Before he became the 16th president of the United States, Abraham Lincoln owned his own tavern and was a licensed bartender.
According to Chicagoist, a local news and culture website, Lincoln’s days at the tavern began in January 1833 when he “partnered with his friend from his militia days.” This friend, William F. Berry, then bought a store with Lincoln and named it “Berry and Lincoln.”
|Photo Credit: Yelp|
Like today, people couldn’t sell liquor back then if a tavern or bar owner didn’t have a liquor license. And so, on March 1833, Berry decided to get a license under his name. They paid $7 for it, which allowed them to sell liquor that would then be consumed in the bar and considered as “groceries.”
In no time, Berry and Lincoln were serving the following: “Half pints of French brandy for 25 cents, peach brandy for 18.75 cents, and apple brandy for 12 cents. Half pints of Holland gin cost 18.75 cents while domestic gin was 12.5 cents. Wine cost 25 cents, rum was 18.75 cents, and whiskey was 12.5 cents.”
Aside from liquor, the place also offered lodging for 12.5 cents a night. For housing horses, people could pay 25 cents. Feeds could also be bought for 12.5 cents, takeout meals cost 37.25 cents.
The Vintage News website, which offers interesting stories from the past, revealed that Lincoln didn’t talk about his time as a tavern owner when he decided to run for president in 1860, or after he won the seat.
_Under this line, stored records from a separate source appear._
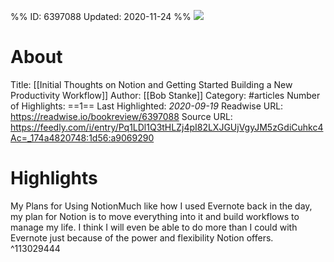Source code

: %%
ID: 6397088
Updated: 2020-11-24
%%
![](https://readwise-assets.s3.amazonaws.com/static/images/article4.6bc1851654a0.png)

# About
Title: [[Initial Thoughts on Notion and Getting Started Building a New Productivity Workflow]]
Author: [[Bob Stanke]]
Category: #articles
Number of Highlights: ==1==
Last Highlighted: *2020-09-19*
Readwise URL: https://readwise.io/bookreview/6397088
Source URL: https://feedly.com/i/entry/Pq1LDl1Q3tHLZj4pI82LXJGUjVgyJM5zGdiCuhkc4Ac=_174a4820748:1d56:a9069290


# Highlights 
My Plans for Using NotionMuch like how I used Evernote back in the day, my plan for Notion is to move everything into it and build workflows to manage my life. I think I will even be able to do more than I could with Evernote just because of the power and flexibility Notion offers.  ^113029444

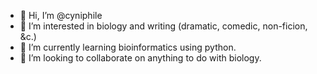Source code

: - 👋 Hi, I’m @cyniphile
- 👀 I’m interested in biology and writing (dramatic, comedic, non-ficion, &c.)
- 🌱 I’m currently learning bioinformatics using python.
- 💞️ I’m looking to collaborate on anything to do with biology.

<!---
cyniphile/cyniphile is a ✨ special ✨ repository because its `README.md` (this file) appears on your GitHub profile.
You can click the Preview link to take a look at your changes.
--->
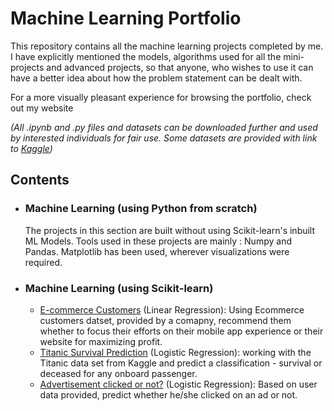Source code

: # Machine Learning Portfolio

This repository contains all the machine learning projects completed by me. I have explicitly mentioned the models, algorithms used for all the mini-projects and advanced projects, so that anyone, who wishes to use it can have a better idea about how the problem statement can be dealt with.

For a more visually pleasant experience for browsing the portfolio, check out my website

*(All .ipynb and .py files and datasets can be downloaded further and used by interested individuals for fair use. Some datasets are provided with link to [Kaggle](https://www.kaggle.com))*

## Contents

- ### Machine Learning (using Python from scratch)

  The projects in this section are built without using Scikit-learn's inbuilt ML Models. Tools used in these projects are mainly : Numpy and Pandas. Matplotlib has been used, wherever visualizations were required.

- ### Machine Learning (using Scikit-learn)

  	- [E-commerce Customers](https://github.com/Jigyansu-Nanda/Machine-Learning-Portfolio/tree/master/Machine%20Learning%20(Micro%20Projects)/Ecommerce%20Customers) (Linear Regression): Using Ecommerce customers datset, provided by a comapny, recommend them whether to focus their efforts on their mobile app experience or their website for maximizing profit.
	- [Titanic Survival Prediction](https://github.com/Jigyansu-Nanda/Machine-Learning-Portfolio/tree/master/Machine%20Learning%20(Micro%20Projects)/Titanic%20Survival%20Prediction) (Logistic Regression): working with the Titanic data set from Kaggle and predict a classification - survival or deceased for any onboard passenger.
	- [Advertisement clicked or not?](https://github.com/Jigyansu-Nanda/Machine-Learning-Portfolio/tree/master/Machine%20Learning%20(Micro%20Projects)/Ad%20Clicked%20or%20not) (Logistic Regression): Based on user data provided, predict whether he/she clicked on an ad or not.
|Photo Credit: Shutterstock|
Lincoln wasn’t the only president to have a history with booze before being called to the White House. Chicagoist says even George Washington, the first president of the United States, owned the nation’s largest distillery in 1797. Thomas Jefferson brewed his own beer, and Andrew Jackson, the seventh president of the US, served orange punch on his inaugural party in 1829.